Saat Ayub didera dan direndahkan dengan penderitaannya, sang istri menegur, “Masih bertekunkah engkau dalam kesalehanmu? Kutukilah Allahmu dan matilah!” Tiga temannya yang datang untuk menghiburnya, malah menghakiminya atas dosa-dosanya dan dosa anak-anaknya. Ditinggalkan keluarga dan dipandang hina oleh bawahan-bawahannya, penderitaan dan kesakitan Ayub tidak dapat kita bayangkan.
Penderitaan mungkin merebut hak milik Ayub dan menghancurkan kesehatannya, tetapi itu semua tidak menghancurkan hubungannya dengan Allah. Ujian-ujian ini juga tidak menghancurkan jiwanya.

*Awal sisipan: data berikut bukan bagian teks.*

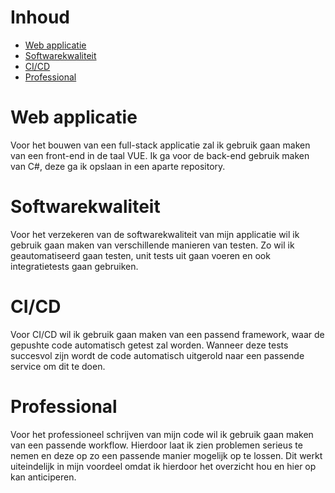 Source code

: # Inhoud

- [Web applicatie](#web-applicatie)
- [Softwarekwaliteit](#softwarekwaliteit)
- [CI/CD](#cicd)
- [Professional](#professional)

# Web applicatie

Voor het bouwen van een full-stack applicatie zal ik gebruik gaan maken van een front-end in de taal VUE. Ik ga voor de back-end gebruik maken van C#, deze ga ik opslaan in een aparte repository.

# Softwarekwaliteit

Voor het verzekeren van de softwarekwaliteit van mijn applicatie wil ik gebruik gaan maken van verschillende manieren van testen. Zo wil ik geautomatiseerd gaan testen, unit tests uit gaan voeren en ook integratietests gaan gebruiken.

# CI/CD

Voor CI/CD wil ik gebruik gaan maken van een passend framework, waar de gepushte code automatisch getest zal worden. Wanneer deze tests succesvol zijn wordt de code automatisch uitgerold naar een passende service om dit te doen.

# Professional

Voor het professioneel schrijven van mijn code wil ik gebruik gaan maken van een passende workflow. Hierdoor laat ik zien problemen serieus te nemen en deze op zo een passende manier mogelijk op te lossen. Dit werkt uiteindelijk in mijn voordeel omdat ik hierdoor het overzicht hou en hier op kan anticiperen.
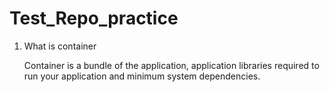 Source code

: # Test_Repo_practice

1. What is container

   Container is a bundle of the application, application libraries required to run your application and minimum system dependencies. 
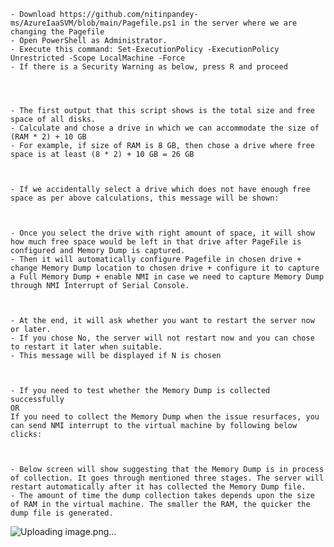 	- Download https://github.com/nitinpandey-ms/AzureIaaSVM/blob/main/Pagefile.ps1 in the server where we are changing the Pagefile
	- Open PowerShell as Administrator.
	- Execute this command: Set-ExecutionPolicy -ExecutionPolicy Unrestricted -Scope LocalMachine -Force
	- If there is a Security Warning as below, press R and proceed
	
	
	
	
	- The first output that this script shows is the total size and free space of all disks.
	- Calculate and chose a drive in which we can accommodate the size of (RAM * 2) + 10 GB
	- For example, if size of RAM is 8 GB, then chose a drive where free space is at least (8 * 2) + 10 GB = 26 GB
	
	
	
	- If we accidentally select a drive which does not have enough free space as per above calculations, this message will be shown:
	
	
	
	- Once you select the drive with right amount of space, it will show how much free space would be left in that drive after PageFile is configured and Memory Dump is captured.
	- Then it will automatically configure Pagefile in chosen drive + change Memory Dump location to chosen drive + configure it to capture a Full Memory Dump + enable NMI in case we need to capture Memory Dump through NMI Interrupt of Serial Console.
	
	
	
	- At the end, it will ask whether you want to restart the server now or later.
	- If you chose No, the server will not restart now and you can chose to restart it later when suitable.
	- This message will be displayed if N is chosen
	
	
	
	- If you need to test whether the Memory Dump is collected successfully
	OR
	If you need to collect the Memory Dump when the issue resurfaces, you can send NMI interrupt to the virtual machine by following below clicks:
	
	

	- Below screen will show suggesting that the Memory Dump is in process of collection. It goes through mentioned three stages. The server will restart automatically after it has collected the Memory Dump file. 
	- The amount of time the dump collection takes depends upon the size of RAM in the virtual machine. The smaller the RAM, the quicker the dump file is generated.

	

![Uploading image.png…]()
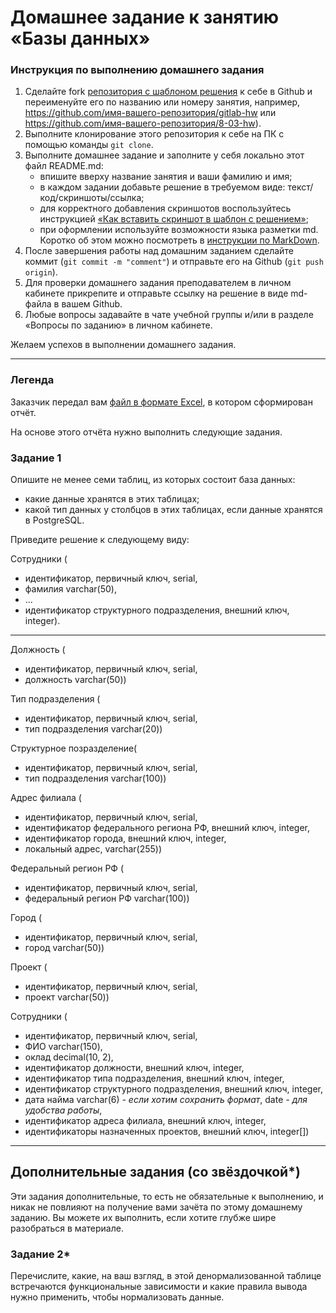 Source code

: # Домашнее задание к занятию «Базы данных»

### Инструкция по выполнению домашнего задания

1. Сделайте fork [репозитория c шаблоном решения](https://github.com/netology-code/sys-pattern-homework) к себе в Github и переименуйте его по названию или номеру занятия, например, https://github.com/имя-вашего-репозитория/gitlab-hw или https://github.com/имя-вашего-репозитория/8-03-hw).
2. Выполните клонирование этого репозитория к себе на ПК с помощью команды `git clone`.
3. Выполните домашнее задание и заполните у себя локально этот файл README.md:
   - впишите вверху название занятия и ваши фамилию и имя;
   - в каждом задании добавьте решение в требуемом виде: текст/код/скриншоты/ссылка;
   - для корректного добавления скриншотов воспользуйтесь инструкцией [«Как вставить скриншот в шаблон с решением»](https://github.com/netology-code/sys-pattern-homework/blob/main/screen-instruction.md);
   - при оформлении используйте возможности языка разметки md. Коротко об этом можно посмотреть в [инструкции по MarkDown](https://github.com/netology-code/sys-pattern-homework/blob/main/md-instruction.md).
4. После завершения работы над домашним заданием сделайте коммит (`git commit -m "comment"`) и отправьте его на Github (`git push origin`).
5. Для проверки домашнего задания преподавателем в личном кабинете прикрепите и отправьте ссылку на решение в виде md-файла в вашем Github.
6. Любые вопросы задавайте в чате учебной группы и/или в разделе «Вопросы по заданию» в личном кабинете.

Желаем успехов в выполнении домашнего задания.

---
### Легенда

Заказчик передал вам [файл в формате Excel](https://github.com/netology-code/sdb-homeworks/blob/main/resources/hw-12-1.xlsx), в котором сформирован отчёт. 

На основе этого отчёта нужно выполнить следующие задания.

### Задание 1

Опишите не менее семи таблиц, из которых состоит база данных:

- какие данные хранятся в этих таблицах;
- какой тип данных у столбцов в этих таблицах, если данные хранятся в PostgreSQL.

Приведите решение к следующему виду:

Сотрудники (

- идентификатор, первичный ключ, serial,
- фамилия varchar(50),
- ...
- идентификатор структурного подразделения, внешний ключ, integer).

----------------------------------
Должность (
- идентификатор, первичный ключ, serial,
- должность varchar(50))

Тип подразделения (
- идентификатор, первичный ключ, serial,
- тип подразделения varchar(20))

Структурное позразделение(
- идентификатор, первичный ключ, serial,
- тип подразделения varchar(100))

Адрес филиала (
- идентификатор, первичный ключ, serial,
- идентификатор федерального региона РФ, внешний ключ, integer,
- идентификатор города, внешний ключ, integer,
- локальный адрес, varchar(255))

Федеральный регион РФ (
- идентификатор, первичный ключ, serial,
- федеральный регион РФ varchar(100))

Город (
- идентификатор, первичный ключ, serial,
- город varchar(50))

Проект (
- идентификатор, первичный ключ, serial,
- проект varchar(50))

Сотрудники (
- идентификатор, первичный ключ, serial,
- ФИО varchar(150),
- оклад decimal(10, 2),
- идентификатор должности, внешний ключ, integer,
- идентификатор типа подразделения, внешний ключ, integer,
- идентификатор структурного подразделения, внешний ключ, integer,
- дата найма varchar(6) *- если хотим сохранить формат*, date *- для удобства работы*,
- идентификатор адреса филиала, внешний ключ, integer,
- идентификаторы назначенных проектов,  внешний ключ, integer[])

----------------------------

## Дополнительные задания (со звёздочкой*)
Эти задания дополнительные, то есть не обязательные к выполнению, и никак не повлияют на получение вами зачёта по этому домашнему заданию. Вы можете их выполнить, если хотите глубже шире разобраться в материале.


### Задание 2*

Перечислите, какие, на ваш взгляд, в этой денормализованной таблице встречаются функциональные зависимости и какие правила вывода нужно применить, чтобы нормализовать данные.
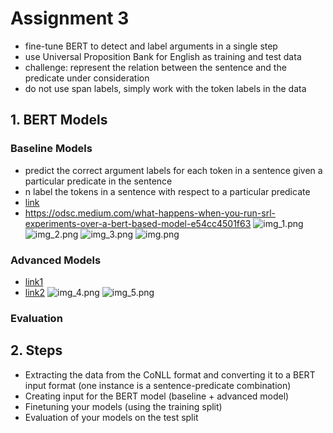 # Assignment 3
- fine-tune BERT to detect and label arguments in a single step
- use Universal Proposition Bank for English as training and test data
- challenge: represent the relation between the sentence and the predicate under consideration
- do not use span labels, simply work with the token labels in the data
## 1. BERT Models
### Baseline Models
- predict the correct argument labels for each token in a sentence given a particular predicate in the sentence
- n label the tokens in a sentence with respect to a particular predicate
- [link](https://arxiv.org/pdf/1904.05255.pdf)
- https://odsc.medium.com/what-happens-when-you-run-srl-experiments-over-a-bert-based-model-e54cc4501f63
![img_1.png](images/img_1.png)
![img_2.png](images/img_2.png)
![img_3.png](images/img_3.png)
![img.png](images/img.png)

### Advanced Models
- [link1](http://www.lrec-conf.org/proceedings/lrec2020/pdf/2020.lrec-1.704.pdf)
- [link2](https://aclanthology.org/P15-1109.pdf)
![img_4.png](images/img_4.png)
![img_5.png](images/img_5.png)

### Evaluation

## 2. Steps
- Extracting the data from the CoNLL format and converting it to a BERT input format (one instance is a sentence-predicate combination)
- Creating input for the BERT model (baseline + advanced model)
- Finetuning your models (using the training split)
- Evaluation of your models on the test split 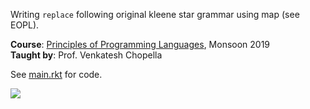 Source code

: Writing `replace` following original kleene star grammar using map (see EOPL).

**Course**: [Principles of Programming Languages], Monsoon 2019<br>
**Taught by**: Prof. Venkatesh Chopella

See [main.rkt] for code.

![](https://ga-beacon.deno.dev/G-G1E8HNDZYY:v51jklKGTLmC3LAZ4rJbIQ/github.com/moocf/slist-replace-map.racket)

[Principles of Programming Languages]: https://github.com/iiithf/principles-of-programming-languages
[main.rkt]: main.rkt
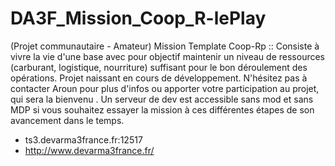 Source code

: # DA3F_Mission_Coop_R-lePlay
(Projet communautaire - Amateur)
Mission Template Coop-Rp :: Consiste à vivre la vie d'une base avec pour objectif maintenir un niveau de ressources (carburant, logistique, nourriture) suffisant pour le bon déroulement des opérations. Projet naissant en cours de développement. N'hésitez pas à contacter Aroun pour plus d'infos ou apporter votre participation au projet, qui sera la bienvenu . Un serveur de dev est accessible sans mod et sans MDP si vous souhaitez essayer la mission à ces différentes étapes de son avancement dans le temps.

- ts3.devarma3france.fr:12517
- http://www.devarma3france.fr/
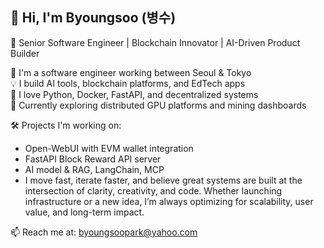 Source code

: 
## 👋 Hi, I'm Byoungsoo (병수)

🔧 Senior Software Engineer | Blockchain Innovator | AI-Driven Product Builder

🚀 I'm a software engineer working between Seoul & Tokyo  
💡 I build AI tools, blockchain platforms, and EdTech apps  
🔧 I love Python, Docker, FastAPI, and decentralized systems  
🌱 Currently exploring distributed GPU platforms and mining dashboards

🛠️ Projects I'm working on:
- Open-WebUI with EVM wallet integration
- FastAPI Block Reward API server
- AI model & RAG, LangChain, MCP 
- I move fast, iterate faster, and believe great systems are built at the intersection of clarity, creativity, and code.
Whether launching infrastructure or a new idea, I’m always optimizing for scalability, user value, and long-term impact.

📫 Reach me at: byoungsoopark@yahoo.com


<!--
**moonlightpark/moonlightpark** is a ✨ _special_ ✨ repository because its `README.md` (this file) appears on your GitHub profile.

Here are some ideas to get you started:

- 🔭 I’m currently working on ...
- 🌱 I’m currently learning ...
- 👯 I’m looking to collaborate on ...
- 🤔 I’m looking for help with ...
- 💬 Ask me about ...
- 📫 How to reach me: ...
- 😄 Pronouns: ...
- ⚡ Fun fact: ...
-->
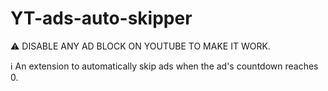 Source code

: # YT-ads-auto-skipper
:warning: DISABLE ANY AD BLOCK ON YOUTUBE TO MAKE IT WORK.

ℹ️ An extension to automatically skip ads when the ad's countdown reaches 0.
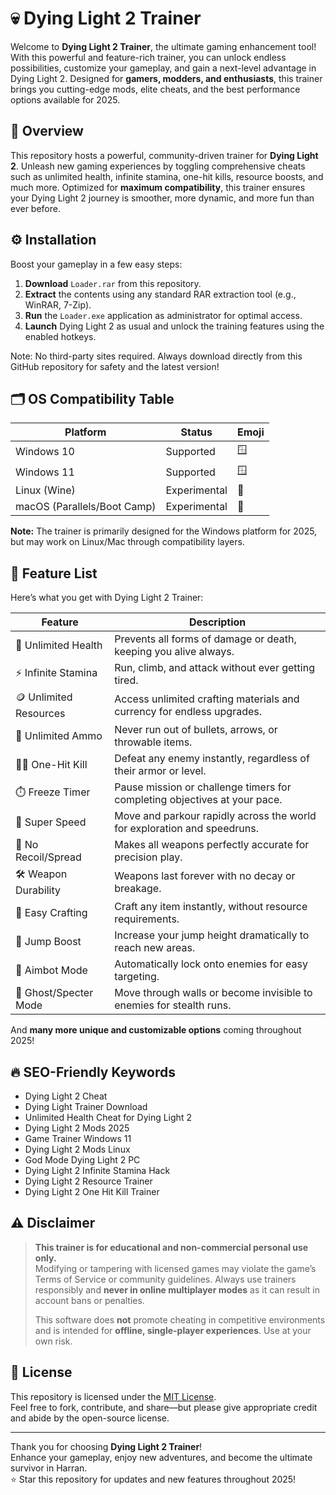 # 💀 Dying Light 2 Trainer

Welcome to **Dying Light 2 Trainer**, the ultimate gaming enhancement tool! With this powerful and feature-rich trainer, you can unlock endless possibilities, customize your gameplay, and gain a next-level advantage in Dying Light 2. Designed for **gamers, modders, and enthusiasts**, this trainer brings you cutting-edge mods, elite cheats, and the best performance options available for 2025.

## 🎯 Overview

This repository hosts a powerful, community-driven trainer for **Dying Light 2**. Unleash new gaming experiences by toggling comprehensive cheats such as unlimited health, infinite stamina, one-hit kills, resource boosts, and much more. Optimized for **maximum compatibility**, this trainer ensures your Dying Light 2 journey is smoother, more dynamic, and more fun than ever before.

## ⚙️ Installation

Boost your gameplay in a few easy steps:

1. **Download** `Loader.rar` from this repository.
2. **Extract** the contents using any standard RAR extraction tool (e.g., WinRAR, 7-Zip).
3. **Run** the `Loader.exe` application as administrator for optimal access.
4. **Launch** Dying Light 2 as usual and unlock the training features using the enabled hotkeys.

Note: No third-party sites required. Always download directly from this GitHub repository for safety and the latest version!

## 🗂️ OS Compatibility Table

| Platform      | Status     | Emoji |
|---------------|------------|-------|
| Windows 10    | Supported  | 🪟   |
| Windows 11    | Supported  | 🪟   |
| Linux (Wine)  | Experimental | 🐧 |
| macOS (Parallels/Boot Camp) | Experimental | 🍏 |

**Note:** The trainer is primarily designed for the Windows platform for 2025, but may work on Linux/Mac through compatibility layers.

## 🚀 Feature List

Here’s what you get with Dying Light 2 Trainer:

| Feature                   | Description                                                                    |
|---------------------------|--------------------------------------------------------------------------------|
| 💉 Unlimited Health       | Prevents all forms of damage or death, keeping you alive always.               |
| ⚡ Infinite Stamina       | Run, climb, and attack without ever getting tired.                             |
| 🪙 Unlimited Resources    | Access unlimited crafting materials and currency for endless upgrades.          |
| 🏹 Unlimited Ammo         | Never run out of bullets, arrows, or throwable items.                          |
| 🦸‍♂️ One-Hit Kill         | Defeat any enemy instantly, regardless of their armor or level.                |
| ⏱️ Freeze Timer           | Pause mission or challenge timers for completing objectives at your pace.       |
| 💨 Super Speed            | Move and parkour rapidly across the world for exploration and speedruns.        |
| 🦾 No Recoil/Spread       | Makes all weapons perfectly accurate for precision play.                        |
| 🛠️ Weapon Durability     | Weapons last forever with no decay or breakage.                                |
| 🧰 Easy Crafting          | Craft any item instantly, without resource requirements.                        |
| 🚀 Jump Boost             | Increase your jump height dramatically to reach new areas.                     |
| 🎯 Aimbot Mode            | Automatically lock onto enemies for easy targeting.                            |
| 👾 Ghost/Specter Mode     | Move through walls or become invisible to enemies for stealth runs.            |

And **many more unique and customizable options** coming throughout 2025!

## 🔥 SEO-Friendly Keywords

- Dying Light 2 Cheat
- Dying Light Trainer Download
- Unlimited Health Cheat for Dying Light 2
- Dying Light 2 Mods 2025
- Game Trainer Windows 11
- Dying Light 2 Mods Linux
- God Mode Dying Light 2 PC
- Dying Light 2 Infinite Stamina Hack
- Dying Light 2 Resource Trainer
- Dying Light 2 One Hit Kill Trainer

## ⚠️ Disclaimer

> **This trainer is for educational and non-commercial personal use only.**  
> Modifying or tampering with licensed games may violate the game’s Terms of Service or community guidelines. Always use trainers responsibly and **never in online multiplayer modes** as it can result in account bans or penalties.  
>  
> This software does **not** promote cheating in competitive environments and is intended for **offline, single-player experiences**. Use at your own risk.

## 📑 License

This repository is licensed under the [MIT License](https://opensource.org/license/mit/).  
Feel free to fork, contribute, and share—but please give appropriate credit and abide by the open-source license.

---

Thank you for choosing **Dying Light 2 Trainer**!  
Enhance your gameplay, enjoy new adventures, and become the ultimate survivor in Harran.  
⭐️ Star this repository for updates and new features throughout 2025!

Kehilangan harta benda, anak-anak, kesehatan, dan keluarga, mendesak Ayub hingga ke ujung keputusasaan, tetapi kehilangan-kehilangan ini tidak merebut berkat-berkat surgawinya. Ayub pasti merasakan bahwa ia telah sampai pada akhir hidupnya, dan raganya akan segera binasa. Tetapi Ayub mempunyai sebuah keyakinan, bahwa ia akan melihat Allah setelah ia meninggalkan tubuhnya yang borokan; dan Ayub akan melihat Allah dengan matanya sendiri. Ini menunjukkan besarnya damai sejahtera yang dialami Ayub.
Membandingkan Ayub dengan isterinya, kita melihat bahwa reaksi mereka yang berbeda terhadap pengujian mencerminkan dua jenis orang Kristen. Sebagian, setelah kehilangan segala-galanya, masih memuji dan memuliakan Allah dengan harapan besar akan kehidupan kekal. Sebagian lagi tidak dapat bertahan di tengah pengujian dan berteriak kepada pasangannya, “Masih bertekunkah engkau dalam kesalehanmu? Kutukilah Allahmu dan matilah!”
Dalam kehidupan, kita pasti akan menghadapi ujian dan cobaan, seperti Ayub. Tetapi setelah menghadapi itu semua, masihkah dapat kita berkata, “sesudah kulit tubuhku sangat rusak, tanpa dagingkupun aku akan melihat Allah; mataku sendiri menyaksikan-Nya”? Ini adalah tujuan iman kita yang paling utama. Segala pengorbanan dalam hidup ini dilakukan untuk tujuan ini – agar kita dapat mengucapkan perkataan ini saat kita dipanggil pulang. Apabila kita gagal, tidak ada lagi ada artinya seberapa baik kehidupan kita, karena kita kehilangan segala hal yang berarti apabila kita kehilangan apa yang kekal. Amin.